> _TASK_: Could every line of the data be copied out once more, exactly?

> _LISTED RECORDS_:
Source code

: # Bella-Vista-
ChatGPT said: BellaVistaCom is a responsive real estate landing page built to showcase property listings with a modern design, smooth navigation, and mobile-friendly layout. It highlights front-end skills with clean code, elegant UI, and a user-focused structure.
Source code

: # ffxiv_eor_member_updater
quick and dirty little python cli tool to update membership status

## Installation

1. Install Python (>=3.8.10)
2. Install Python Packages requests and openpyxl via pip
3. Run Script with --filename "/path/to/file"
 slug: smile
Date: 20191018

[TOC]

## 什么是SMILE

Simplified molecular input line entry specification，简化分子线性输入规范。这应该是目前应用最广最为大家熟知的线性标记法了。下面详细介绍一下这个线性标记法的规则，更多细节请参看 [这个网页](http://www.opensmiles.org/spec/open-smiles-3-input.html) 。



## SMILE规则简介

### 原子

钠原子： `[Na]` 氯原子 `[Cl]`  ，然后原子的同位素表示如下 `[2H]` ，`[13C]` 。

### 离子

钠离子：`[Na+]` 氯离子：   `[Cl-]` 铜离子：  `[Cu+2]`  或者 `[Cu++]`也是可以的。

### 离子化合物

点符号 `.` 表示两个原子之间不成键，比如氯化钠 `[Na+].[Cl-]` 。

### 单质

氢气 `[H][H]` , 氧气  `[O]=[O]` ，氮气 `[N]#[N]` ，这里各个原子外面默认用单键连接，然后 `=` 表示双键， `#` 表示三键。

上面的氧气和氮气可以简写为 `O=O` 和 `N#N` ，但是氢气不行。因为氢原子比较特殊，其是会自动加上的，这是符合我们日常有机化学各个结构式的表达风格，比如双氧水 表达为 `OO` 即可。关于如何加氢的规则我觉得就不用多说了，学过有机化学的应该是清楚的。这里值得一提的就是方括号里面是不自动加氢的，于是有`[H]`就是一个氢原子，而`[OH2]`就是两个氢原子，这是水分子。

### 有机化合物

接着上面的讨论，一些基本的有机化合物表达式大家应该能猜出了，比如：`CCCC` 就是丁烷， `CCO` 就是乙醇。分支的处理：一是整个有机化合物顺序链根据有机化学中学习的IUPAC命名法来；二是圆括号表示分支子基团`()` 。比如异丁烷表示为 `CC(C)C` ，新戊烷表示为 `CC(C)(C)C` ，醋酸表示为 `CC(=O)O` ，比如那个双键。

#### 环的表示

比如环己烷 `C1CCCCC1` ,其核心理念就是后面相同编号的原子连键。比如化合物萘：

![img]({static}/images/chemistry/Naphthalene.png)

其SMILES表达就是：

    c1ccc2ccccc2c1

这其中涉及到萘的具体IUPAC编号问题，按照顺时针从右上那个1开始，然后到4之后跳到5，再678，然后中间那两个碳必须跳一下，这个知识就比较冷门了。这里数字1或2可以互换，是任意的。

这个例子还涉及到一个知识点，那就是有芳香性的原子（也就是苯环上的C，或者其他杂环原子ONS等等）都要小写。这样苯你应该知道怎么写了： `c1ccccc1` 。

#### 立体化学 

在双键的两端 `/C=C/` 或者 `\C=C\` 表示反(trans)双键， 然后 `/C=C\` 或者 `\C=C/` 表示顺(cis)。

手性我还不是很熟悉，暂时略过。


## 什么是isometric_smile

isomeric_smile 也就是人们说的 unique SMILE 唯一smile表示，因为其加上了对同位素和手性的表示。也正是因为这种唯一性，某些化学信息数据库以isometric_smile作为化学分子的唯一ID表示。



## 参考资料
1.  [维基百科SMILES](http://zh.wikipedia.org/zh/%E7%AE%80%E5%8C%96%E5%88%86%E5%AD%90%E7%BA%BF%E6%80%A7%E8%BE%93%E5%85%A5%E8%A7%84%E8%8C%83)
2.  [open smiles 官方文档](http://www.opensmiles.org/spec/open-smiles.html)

> _REPLY_:
Source code

: # Bella-Vista-
ChatGPT said: BellaVistaCom is a responsive real estate landing page built to showcase property listings with a modern design, smooth navigation, and mobile-friendly layout. It highlights front-end skills with clean code, elegant UI, and a user-focused structure.
Source code

: # ffxiv_eor_member_updater
quick and dirty little python cli tool to update membership status

## Installation

1. Install Python (>=3.8.10)
2. Install Python Packages requests and openpyxl via pip
3. Run Script with --filename "/path/to/file"
 slug: smile
Date: 20191018

[TOC]

## 什么是SMILE

Simplified molecular input line entry specification，简化分子线性输入规范。这应该是目前应用最广最为大家熟知的线性标记法了。下面详细介绍一下这个线性标记法的规则，更多细节请参看 [这个网页](http://www.opensmiles.org/spec/open-smiles-3-input.html) 。



## SMILE规则简介

### 原子

钠原子： `[Na]` 氯原子 `[Cl]`  ，然后原子的同位素表示如下 `[2H]` ，`[13C]` 。

### 离子

钠离子：`[Na+]` 氯离子：   `[Cl-]` 铜离子：  `[Cu+2]`  或者 `[Cu++]`也是可以的。

### 离子化合物

点符号 `.` 表示两个原子之间不成键，比如氯化钠 `[Na+].[Cl-]` 。

### 单质

氢气 `[H][H]` , 氧气  `[O]=[O]` ，氮气 `[N]#[N]` ，这里各个原子外面默认用单键连接，然后 `=` 表示双键， `#` 表示三键。

上面的氧气和氮气可以简写为 `O=O` 和 `N#N` ，但是氢气不行。因为氢原子比较特殊，其是会自动加上的，这是符合我们日常有机化学各个结构式的表达风格，比如双氧水 表达为 `OO` 即可。关于如何加氢的规则我觉得就不用多说了，学过有机化学的应该是清楚的。这里值得一提的就是方括号里面是不自动加氢的，于是有`[H]`就是一个氢原子，而`[OH2]`就是两个氢原子，这是水分子。

### 有机化合物

接着上面的讨论，一些基本的有机化合物表达式大家应该能猜出了，比如：`CCCC` 就是丁烷， `CCO` 就是乙醇。分支的处理：一是整个有机化合物顺序链根据有机化学中学习的IUPAC命名法来；二是圆括号表示分支子基团`()` 。比如异丁烷表示为 `CC(C)C` ，新戊烷表示为 `CC(C)(C)C` ，醋酸表示为 `CC(=O)O` ，比如那个双键。

#### 环的表示

比如环己烷 `C1CCCCC1` ,其核心理念就是后面相同编号的原子连键。比如化合物萘：

![img]({static}/images/chemistry/Naphthalene.png)

其SMILES表达就是：

    c1ccc2ccccc2c1

这其中涉及到萘的具体IUPAC编号问题，按照顺时针从右上那个1开始，然后到4之后跳到5，再678，然后中间那两个碳必须跳一下，这个知识就比较冷门了。这里数字1或2可以互换，是任意的。

这个例子还涉及到一个知识点，那就是有芳香性的原子（也就是苯环上的C，或者其他杂环原子ONS等等）都要小写。这样苯你应该知道怎么写了： `c1ccccc1` 。

#### 立体化学 

在双键的两端 `/C=C/` 或者 `\C=C\` 表示反(trans)双键， 然后 `/C=C\` 或者 `\C=C/` 表示顺(cis)。

手性我还不是很熟悉，暂时略过。


## 什么是isometric_smile

isomeric_smile 也就是人们说的 unique SMILE 唯一smile表示，因为其加上了对同位素和手性的表示。也正是因为这种唯一性，某些化学信息数据库以isometric_smile作为化学分子的唯一ID表示。



## 参考资料
1.  [维基百科SMILES](http://zh.wikipedia.org/zh/%E7%AE%80%E5%8C%96%E5%88%86%E5%AD%90%E7%BA%BF%E6%80%A7%E8%BE%93%E5%85%A5%E8%A7%84%E8%8C%83)
2.  [open smiles 官方文档](http://www.opensmiles.org/spec/open-smiles.html)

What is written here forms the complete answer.